Tapi semuanya gagal. Fidel Castro selalu selamat, ia hidup sangat panjang, 90 tahun. Tapi yang jauh lebih penting: pemerintahan Kuba yang diperintah oleh partai tunggal berhaluan komunis juga sanggup bertahan -- bahkan ketika Uni Sovyet pun sudah terkubur berkalang sejarah.

Fidel Castro Meninggal

Di bawah tekanan embargo perdagangan dari Amerika, tentu saja Kuba mengalami krisis. Tapi Castro keras kepala dan jalan terus dengan segala keputusan yang diilhami dari iman komunisme. Di tengah embargo yang sangat keras, program kesehatan di Kuba dikenal sangat baik. Layanan kesehatan diberikan gratis kepada seluruh rakyat. Bahkan angka kematian bayi di Kuba tergolong baik bahkan dibanding negara-negara tercanggih di dunia sekali pun.

Ini tidak lepas dari program pendidikan di Kuba yang juga dilaksanakan dengan semangat kerakyatan yang kental. Akses pendidikan dibuka seluas-luasnya, dengan subsidi negara yang besar. Jika kesehatan di Kuba sangat baik, ini tak lepas dari program pendidikan yang memungkinkan siapa pun menjadi dokter.

Kurikulum pendidikan kedokteran di Kuba merupakan hasil dari kebijakan kesehatan negara itu. Salah satu yang menarik, pemerintah Kuba menekankan pencegahan dan jaminan bahwa setiap orang di negara itu mendapatkan pelayanan yang terbaik tak peduli kelas sosial mereka. Seorang dokter di Kuba, mesti paham lingkungan masyarakat di mana ia tinggal dan mengenal mereka secara dekat. Mereka mesti mendatangi warga, melakukan survei kesehatan, secara rutin memeriksa rumah, menguji kualitas air kolam saat musim demam berdarah. Sederhananya: mereka selain menjadi dokter juga menjadi petugas kesehatan setingkat RT.

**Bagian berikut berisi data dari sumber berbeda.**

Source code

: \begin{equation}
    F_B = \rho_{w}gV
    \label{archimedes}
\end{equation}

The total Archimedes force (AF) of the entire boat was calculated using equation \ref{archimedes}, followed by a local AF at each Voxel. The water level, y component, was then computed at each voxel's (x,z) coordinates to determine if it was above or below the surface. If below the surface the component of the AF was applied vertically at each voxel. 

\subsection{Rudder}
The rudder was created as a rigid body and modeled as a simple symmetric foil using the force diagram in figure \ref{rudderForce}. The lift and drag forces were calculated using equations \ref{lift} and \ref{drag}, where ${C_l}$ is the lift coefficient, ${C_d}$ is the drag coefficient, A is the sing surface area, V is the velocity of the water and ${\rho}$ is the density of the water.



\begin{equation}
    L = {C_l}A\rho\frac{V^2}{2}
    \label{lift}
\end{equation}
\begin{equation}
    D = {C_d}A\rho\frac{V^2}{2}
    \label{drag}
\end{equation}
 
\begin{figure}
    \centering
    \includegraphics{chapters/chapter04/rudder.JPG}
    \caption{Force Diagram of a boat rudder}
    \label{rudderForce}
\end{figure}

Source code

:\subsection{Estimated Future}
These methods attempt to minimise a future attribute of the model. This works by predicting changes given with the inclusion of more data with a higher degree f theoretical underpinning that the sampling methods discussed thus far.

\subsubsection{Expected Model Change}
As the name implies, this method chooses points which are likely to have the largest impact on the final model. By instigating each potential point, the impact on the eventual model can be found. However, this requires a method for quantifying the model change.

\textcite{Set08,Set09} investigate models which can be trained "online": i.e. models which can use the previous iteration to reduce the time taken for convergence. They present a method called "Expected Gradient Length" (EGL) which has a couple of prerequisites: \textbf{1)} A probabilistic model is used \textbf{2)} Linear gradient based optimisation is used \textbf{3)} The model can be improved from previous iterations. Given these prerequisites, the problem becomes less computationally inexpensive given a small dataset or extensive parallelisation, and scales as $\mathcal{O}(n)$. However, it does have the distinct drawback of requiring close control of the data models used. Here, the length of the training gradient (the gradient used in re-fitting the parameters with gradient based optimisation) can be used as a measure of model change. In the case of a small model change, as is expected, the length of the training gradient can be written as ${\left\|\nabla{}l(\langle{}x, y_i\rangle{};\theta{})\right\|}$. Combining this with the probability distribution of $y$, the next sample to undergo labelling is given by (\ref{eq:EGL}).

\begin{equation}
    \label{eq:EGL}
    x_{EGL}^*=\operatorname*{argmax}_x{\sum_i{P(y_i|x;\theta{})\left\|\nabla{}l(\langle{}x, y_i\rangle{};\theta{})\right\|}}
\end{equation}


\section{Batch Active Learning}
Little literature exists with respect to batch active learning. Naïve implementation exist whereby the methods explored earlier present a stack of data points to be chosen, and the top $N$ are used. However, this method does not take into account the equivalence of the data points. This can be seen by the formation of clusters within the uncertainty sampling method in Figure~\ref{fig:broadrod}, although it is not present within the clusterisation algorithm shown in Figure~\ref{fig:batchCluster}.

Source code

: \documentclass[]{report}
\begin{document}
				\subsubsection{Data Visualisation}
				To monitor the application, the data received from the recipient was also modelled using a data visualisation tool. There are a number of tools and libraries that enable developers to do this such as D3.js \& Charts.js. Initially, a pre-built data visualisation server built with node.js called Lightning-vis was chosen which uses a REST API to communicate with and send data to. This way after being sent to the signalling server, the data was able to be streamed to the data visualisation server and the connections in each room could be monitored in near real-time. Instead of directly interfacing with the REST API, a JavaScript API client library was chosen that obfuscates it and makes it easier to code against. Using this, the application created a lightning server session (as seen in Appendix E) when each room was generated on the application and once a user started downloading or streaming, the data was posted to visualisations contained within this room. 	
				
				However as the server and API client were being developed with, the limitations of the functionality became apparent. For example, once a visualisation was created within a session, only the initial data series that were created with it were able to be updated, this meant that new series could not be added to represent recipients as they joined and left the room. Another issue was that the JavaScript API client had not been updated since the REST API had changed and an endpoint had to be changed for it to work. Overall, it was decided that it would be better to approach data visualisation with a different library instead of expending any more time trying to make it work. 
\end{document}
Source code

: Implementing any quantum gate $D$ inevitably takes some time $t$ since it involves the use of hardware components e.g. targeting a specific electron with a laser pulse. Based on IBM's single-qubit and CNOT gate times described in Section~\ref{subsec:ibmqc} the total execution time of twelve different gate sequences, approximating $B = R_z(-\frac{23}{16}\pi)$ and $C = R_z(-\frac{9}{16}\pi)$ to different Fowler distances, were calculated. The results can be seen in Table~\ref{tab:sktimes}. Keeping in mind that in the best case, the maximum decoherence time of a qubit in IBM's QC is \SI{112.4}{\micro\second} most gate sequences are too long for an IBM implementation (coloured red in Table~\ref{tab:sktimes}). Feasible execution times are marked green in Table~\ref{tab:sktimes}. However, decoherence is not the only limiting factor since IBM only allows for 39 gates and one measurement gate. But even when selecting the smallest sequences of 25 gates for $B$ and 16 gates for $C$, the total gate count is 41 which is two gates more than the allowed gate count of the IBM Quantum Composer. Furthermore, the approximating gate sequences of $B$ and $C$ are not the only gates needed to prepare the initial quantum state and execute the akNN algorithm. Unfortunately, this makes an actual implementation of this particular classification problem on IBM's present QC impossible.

Di Kuba, relasi antara dokter dan pasien setara. Ini lahir dari kelas sosial yang tak mengistimewakan dokter sebagai kelas elit. Dokter dibayar seperti kelompok kelas pekerja, sama seperti karyawan kantor, atau petani. Maka menjadi dokter di Kuba bukan soal meraih pendapatan tinggi. Kuba merupakan negara dengan jumlah dokter tertinggi perkapita di dunia. Ada 67 dokter untuk 10.000 orang.

Menjelang Akhir

Kualitas layanan kesehatan dan pendidikan itu terus terjaga mutunya bahkan walau pun Castro mulai mengendurkan kebijakannya. Ia mencoba memperkenalkan istilah Komunisme Karibia. Secara praktik, Castro mulai bersedia membuka diri, termasuk pada pasar.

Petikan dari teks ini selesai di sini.